Abdel Aziz Majarmeh was standing next to his 13-year-old son, Islam, as he was shot dead by Israeli forces this month at the entrance to Jenin refugee camp, in the occupied West Bank.
My son fell to the ground, and then I heard the sound of a shot, he said. An army jeep came up and five or six soldiers pointed their weapons at me, telling me to leave. I didn't even know my son was martyred. I started dragging him away.
Abdel Aziz said he had gone to the camp – occupied by Israel's army since January – to retrieve family documents from his home there.

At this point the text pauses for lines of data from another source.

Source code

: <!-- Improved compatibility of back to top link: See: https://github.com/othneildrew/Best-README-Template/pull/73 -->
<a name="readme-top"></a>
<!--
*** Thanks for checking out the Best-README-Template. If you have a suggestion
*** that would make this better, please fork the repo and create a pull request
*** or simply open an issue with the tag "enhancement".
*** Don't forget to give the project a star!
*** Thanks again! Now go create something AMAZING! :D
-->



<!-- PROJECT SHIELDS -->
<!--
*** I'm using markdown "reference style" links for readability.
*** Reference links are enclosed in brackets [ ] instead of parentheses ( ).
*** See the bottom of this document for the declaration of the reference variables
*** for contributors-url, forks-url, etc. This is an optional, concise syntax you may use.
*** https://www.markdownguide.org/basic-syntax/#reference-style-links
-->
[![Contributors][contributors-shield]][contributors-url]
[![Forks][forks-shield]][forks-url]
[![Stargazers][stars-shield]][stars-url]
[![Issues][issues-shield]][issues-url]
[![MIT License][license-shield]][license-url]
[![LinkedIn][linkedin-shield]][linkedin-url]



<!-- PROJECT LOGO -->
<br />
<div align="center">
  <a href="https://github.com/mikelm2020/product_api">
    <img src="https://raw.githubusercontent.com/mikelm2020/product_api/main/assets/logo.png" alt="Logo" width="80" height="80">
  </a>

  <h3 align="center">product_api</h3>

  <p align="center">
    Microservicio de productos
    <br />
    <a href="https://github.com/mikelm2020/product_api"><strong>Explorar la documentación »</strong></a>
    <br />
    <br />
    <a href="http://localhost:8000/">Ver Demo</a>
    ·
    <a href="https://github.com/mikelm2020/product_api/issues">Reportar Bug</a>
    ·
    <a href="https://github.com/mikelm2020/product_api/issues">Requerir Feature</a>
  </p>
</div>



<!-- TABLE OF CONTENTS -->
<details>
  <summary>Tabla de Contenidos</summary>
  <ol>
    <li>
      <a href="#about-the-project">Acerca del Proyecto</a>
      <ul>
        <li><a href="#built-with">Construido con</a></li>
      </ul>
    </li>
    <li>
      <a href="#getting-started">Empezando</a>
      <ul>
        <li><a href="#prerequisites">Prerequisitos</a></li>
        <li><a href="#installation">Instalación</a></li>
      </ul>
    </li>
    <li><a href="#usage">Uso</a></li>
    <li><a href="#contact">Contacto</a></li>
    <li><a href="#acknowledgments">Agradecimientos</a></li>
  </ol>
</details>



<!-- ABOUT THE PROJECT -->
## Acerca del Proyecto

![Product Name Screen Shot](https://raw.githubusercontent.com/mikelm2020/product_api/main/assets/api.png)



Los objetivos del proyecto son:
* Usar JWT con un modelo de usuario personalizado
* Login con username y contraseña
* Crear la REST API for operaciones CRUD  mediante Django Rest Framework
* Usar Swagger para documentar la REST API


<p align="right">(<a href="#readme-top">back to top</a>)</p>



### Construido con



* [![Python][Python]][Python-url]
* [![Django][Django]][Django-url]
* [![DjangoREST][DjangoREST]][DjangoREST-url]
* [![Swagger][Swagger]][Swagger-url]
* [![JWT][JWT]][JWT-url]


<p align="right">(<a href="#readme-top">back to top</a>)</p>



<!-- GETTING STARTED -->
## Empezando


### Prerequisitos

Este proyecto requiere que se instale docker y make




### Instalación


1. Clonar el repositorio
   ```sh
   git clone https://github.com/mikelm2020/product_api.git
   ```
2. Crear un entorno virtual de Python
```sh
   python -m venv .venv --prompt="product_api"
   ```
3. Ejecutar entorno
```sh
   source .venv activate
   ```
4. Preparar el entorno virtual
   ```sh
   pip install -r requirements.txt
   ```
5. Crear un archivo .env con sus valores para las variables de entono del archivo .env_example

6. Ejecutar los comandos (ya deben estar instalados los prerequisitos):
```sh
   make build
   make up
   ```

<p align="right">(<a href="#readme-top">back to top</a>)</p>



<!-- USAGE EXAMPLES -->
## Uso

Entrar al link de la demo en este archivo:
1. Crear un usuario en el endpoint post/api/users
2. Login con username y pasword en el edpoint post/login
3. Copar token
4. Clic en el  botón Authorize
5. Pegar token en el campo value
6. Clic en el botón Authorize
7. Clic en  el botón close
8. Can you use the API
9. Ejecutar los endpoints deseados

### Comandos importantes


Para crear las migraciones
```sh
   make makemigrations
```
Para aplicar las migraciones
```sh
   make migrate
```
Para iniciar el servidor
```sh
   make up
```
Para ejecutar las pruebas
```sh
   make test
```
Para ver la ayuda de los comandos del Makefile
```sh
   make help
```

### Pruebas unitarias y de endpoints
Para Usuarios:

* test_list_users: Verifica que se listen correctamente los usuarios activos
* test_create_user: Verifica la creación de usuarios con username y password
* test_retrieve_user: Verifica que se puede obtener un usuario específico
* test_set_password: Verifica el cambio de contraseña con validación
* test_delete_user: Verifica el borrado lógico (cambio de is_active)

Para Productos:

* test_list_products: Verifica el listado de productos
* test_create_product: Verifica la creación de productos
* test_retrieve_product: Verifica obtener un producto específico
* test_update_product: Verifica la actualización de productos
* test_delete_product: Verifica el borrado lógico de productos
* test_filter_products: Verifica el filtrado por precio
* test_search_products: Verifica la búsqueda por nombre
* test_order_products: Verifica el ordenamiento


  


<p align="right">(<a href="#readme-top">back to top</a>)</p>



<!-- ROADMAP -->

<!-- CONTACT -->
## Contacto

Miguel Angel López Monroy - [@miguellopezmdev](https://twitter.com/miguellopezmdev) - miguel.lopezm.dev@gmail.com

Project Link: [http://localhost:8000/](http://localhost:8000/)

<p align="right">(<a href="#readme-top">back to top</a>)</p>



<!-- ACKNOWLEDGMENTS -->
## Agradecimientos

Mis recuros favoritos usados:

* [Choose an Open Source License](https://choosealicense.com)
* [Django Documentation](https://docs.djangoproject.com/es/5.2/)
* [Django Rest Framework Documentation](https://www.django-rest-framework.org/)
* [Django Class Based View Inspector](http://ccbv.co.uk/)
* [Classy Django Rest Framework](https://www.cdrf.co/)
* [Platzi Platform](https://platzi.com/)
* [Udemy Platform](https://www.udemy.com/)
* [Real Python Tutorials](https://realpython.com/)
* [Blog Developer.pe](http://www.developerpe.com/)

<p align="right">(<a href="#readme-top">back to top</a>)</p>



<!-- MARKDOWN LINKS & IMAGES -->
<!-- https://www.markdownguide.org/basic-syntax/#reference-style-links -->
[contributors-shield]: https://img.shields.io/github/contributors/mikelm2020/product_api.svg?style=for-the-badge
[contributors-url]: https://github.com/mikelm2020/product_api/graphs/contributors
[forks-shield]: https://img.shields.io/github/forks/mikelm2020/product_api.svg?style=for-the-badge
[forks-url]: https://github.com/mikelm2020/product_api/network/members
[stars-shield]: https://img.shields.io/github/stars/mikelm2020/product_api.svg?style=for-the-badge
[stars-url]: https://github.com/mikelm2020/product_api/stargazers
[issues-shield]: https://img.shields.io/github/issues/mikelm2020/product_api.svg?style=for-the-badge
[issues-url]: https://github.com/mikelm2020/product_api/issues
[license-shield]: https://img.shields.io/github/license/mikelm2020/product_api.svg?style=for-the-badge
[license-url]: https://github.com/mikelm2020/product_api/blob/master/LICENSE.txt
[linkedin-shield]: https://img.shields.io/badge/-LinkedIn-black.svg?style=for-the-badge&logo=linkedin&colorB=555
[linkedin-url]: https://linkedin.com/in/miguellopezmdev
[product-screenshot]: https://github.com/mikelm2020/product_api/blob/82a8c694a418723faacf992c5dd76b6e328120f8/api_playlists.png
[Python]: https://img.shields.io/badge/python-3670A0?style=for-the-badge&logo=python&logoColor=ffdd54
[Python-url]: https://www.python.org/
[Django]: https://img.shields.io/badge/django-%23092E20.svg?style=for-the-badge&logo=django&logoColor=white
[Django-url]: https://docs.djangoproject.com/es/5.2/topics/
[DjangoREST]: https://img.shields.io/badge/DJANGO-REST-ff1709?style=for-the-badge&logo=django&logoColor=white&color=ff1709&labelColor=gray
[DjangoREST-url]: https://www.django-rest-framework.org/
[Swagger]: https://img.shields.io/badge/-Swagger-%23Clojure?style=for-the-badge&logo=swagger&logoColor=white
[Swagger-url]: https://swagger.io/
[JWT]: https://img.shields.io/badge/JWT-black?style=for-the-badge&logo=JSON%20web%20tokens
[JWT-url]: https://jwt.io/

There is no one for me to complain to, he told me. They control everything. The Palestinian Authority can't even protect itself – it only implements the decisions of the Jews.
As a Palestinian, Abdel Aziz is resigned to his powerlessness. As a father, he's tormented.
In my mind, I keep asking that soldier: why pick on a 13-year-old boy? I'm standing right next to him. Shoot me. Why are you shooting children? I'm here, shoot me.
Israel's army stated it had fired to neutralize a threat posed by suspects approaching them in a closed military zone but refused to clarify what threat the teenager had represented.
Cities like Jenin were placed under the full control of the Palestinian Authority three decades ago, under the Israeli-Palestinian Oslo Peace Accords meant to seed statehood. But Israel claims it was terrorism that flourished there, responding with military incursions and escalated violence in recent years.
The recent recognition of a Palestinian state by the UK, France, and others amidst ongoing violence highlights the political divide between Israel and its European allies. With Israeli Prime Minister Benjamin Netanyahu declaring, There will be no Palestinian state, and his government pursuing aggressive annexation policies, the hopes for peaceful resolution remain clouded.
Recognition from foreign allies may ultimately serve as a critical reminder that the question of Palestinian statehood cannot be quelled by unilateral Israeli actions.